[[ Records for the task, beginning ]]
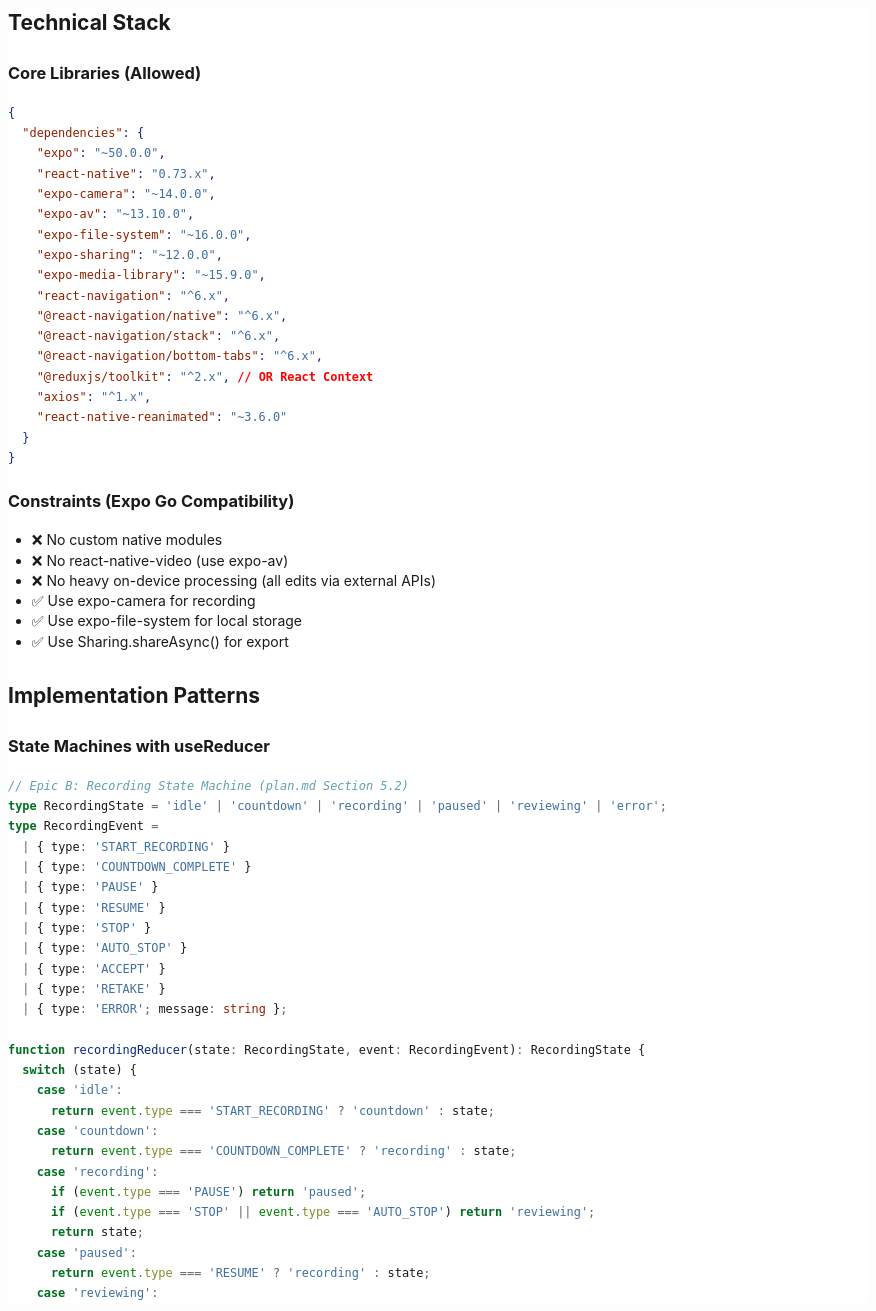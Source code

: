 ## Technical Stack

### Core Libraries (Allowed)
```json
{
  "dependencies": {
    "expo": "~50.0.0",
    "react-native": "0.73.x",
    "expo-camera": "~14.0.0",
    "expo-av": "~13.10.0",
    "expo-file-system": "~16.0.0",
    "expo-sharing": "~12.0.0",
    "expo-media-library": "~15.9.0",
    "react-navigation": "^6.x",
    "@react-navigation/native": "^6.x",
    "@react-navigation/stack": "^6.x",
    "@react-navigation/bottom-tabs": "^6.x",
    "@reduxjs/toolkit": "^2.x", // OR React Context
    "axios": "^1.x",
    "react-native-reanimated": "~3.6.0"
  }
}
```

### Constraints (Expo Go Compatibility)
- ❌ No custom native modules
- ❌ No react-native-video (use expo-av)
- ❌ No heavy on-device processing (all edits via external APIs)
- ✅ Use expo-camera for recording
- ✅ Use expo-file-system for local storage
- ✅ Use Sharing.shareAsync() for export

## Implementation Patterns

### State Machines with useReducer
```typescript
// Epic B: Recording State Machine (plan.md Section 5.2)
type RecordingState = 'idle' | 'countdown' | 'recording' | 'paused' | 'reviewing' | 'error';
type RecordingEvent =
  | { type: 'START_RECORDING' }
  | { type: 'COUNTDOWN_COMPLETE' }
  | { type: 'PAUSE' }
  | { type: 'RESUME' }
  | { type: 'STOP' }
  | { type: 'AUTO_STOP' }
  | { type: 'ACCEPT' }
  | { type: 'RETAKE' }
  | { type: 'ERROR'; message: string };

function recordingReducer(state: RecordingState, event: RecordingEvent): RecordingState {
  switch (state) {
    case 'idle':
      return event.type === 'START_RECORDING' ? 'countdown' : state;
    case 'countdown':
      return event.type === 'COUNTDOWN_COMPLETE' ? 'recording' : state;
    case 'recording':
      if (event.type === 'PAUSE') return 'paused';
      if (event.type === 'STOP' || event.type === 'AUTO_STOP') return 'reviewing';
      return state;
    case 'paused':
      return event.type === 'RESUME' ? 'recording' : state;
    case 'reviewing':
```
[[ Records for the task, end ]]
▶ Your objective
Repeat the records above word for word, keeping no pictures in the copy.

▶ Answer section
Source code

: ## Technical Stack

### Core Libraries (Allowed)
```json
{
  "dependencies": {
    "expo": "~50.0.0",
    "react-native": "0.73.x",
    "expo-camera": "~14.0.0",
    "expo-av": "~13.10.0",
    "expo-file-system": "~16.0.0",
    "expo-sharing": "~12.0.0",
    "expo-media-library": "~15.9.0",
    "react-navigation": "^6.x",
    "@react-navigation/native": "^6.x",
    "@react-navigation/stack": "^6.x",
    "@react-navigation/bottom-tabs": "^6.x",
    "@reduxjs/toolkit": "^2.x", // OR React Context
    "axios": "^1.x",
    "react-native-reanimated": "~3.6.0"
  }
}
```

### Constraints (Expo Go Compatibility)
- ❌ No custom native modules
- ❌ No react-native-video (use expo-av)
- ❌ No heavy on-device processing (all edits via external APIs)
- ✅ Use expo-camera for recording
- ✅ Use expo-file-system for local storage
- ✅ Use Sharing.shareAsync() for export

## Implementation Patterns

### State Machines with useReducer
```typescript
// Epic B: Recording State Machine (plan.md Section 5.2)
type RecordingState = 'idle' | 'countdown' | 'recording' | 'paused' | 'reviewing' | 'error';
type RecordingEvent =
  | { type: 'START_RECORDING' }
  | { type: 'COUNTDOWN_COMPLETE' }
  | { type: 'PAUSE' }
  | { type: 'RESUME' }
  | { type: 'STOP' }
  | { type: 'AUTO_STOP' }
  | { type: 'ACCEPT' }
  | { type: 'RETAKE' }
  | { type: 'ERROR'; message: string };

function recordingReducer(state: RecordingState, event: RecordingEvent): RecordingState {
  switch (state) {
    case 'idle':
      return event.type === 'START_RECORDING' ? 'countdown' : state;
    case 'countdown':
      return event.type === 'COUNTDOWN_COMPLETE' ? 'recording' : state;
    case 'recording':
      if (event.type === 'PAUSE') return 'paused';
      if (event.type === 'STOP' || event.type === 'AUTO_STOP') return 'reviewing';
      return state;
    case 'paused':
      return event.type === 'RESUME' ? 'recording' : state;
    case 'reviewing':
```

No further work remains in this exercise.